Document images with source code
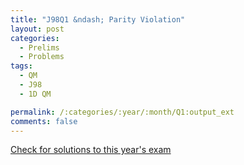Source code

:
 ```yaml
---
title: "J98Q1 &ndash; Parity Violation"
layout: post
categories:
  - Prelims
  - Problems
tags:
  - QM
  - J98
  - 1D QM

permalink: /:categories/:year/:month/Q1:output_ext
comments: false
---
```

<object data="1998J1Q.pdf" type="application/pdf" width="100%" height="500"></object>
<div class="message"><a href='https://princetonprelim.com/prelim/0/'>Check for solutions to this year's exam</a></div>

Problem – Look through the records for the word "year". Every line that has it should be copied.

Task answer –
permalink: /:categories/:year/:month/Q1:output_ext
<div class="message"><a href='https://princetonprelim.com/prelim/0/'>Check for solutions to this year's exam</a></div>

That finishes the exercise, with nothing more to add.